• [GOAL OF THE EXERCISE] Each entry must come back word for word; drop the images as you go.

• [RECORDS FOR THIS EXERCISE]
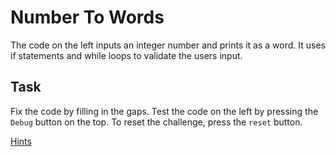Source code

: # Number To Words

The code on the left inputs an integer number and prints it as a word. It uses if statements and while loops to validate the users input.

## Task

Fix the code by filling in the gaps. Test the code on the left by pressing the `Debug` button on the top. To reset the challenge, press the `reset` button.

[Hints](https://www.w3schools.com/cs/cs_break.php)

• [OUTPUT FOR THIS TASK]
Source code

: # Number To Words

The code on the left inputs an integer number and prints it as a word. It uses if statements and while loops to validate the users input.

## Task

Fix the code by filling in the gaps. Test the code on the left by pressing the `Debug` button on the top. To reset the challenge, press the `reset` button.

[Hints](https://www.w3schools.com/cs/cs_break.php)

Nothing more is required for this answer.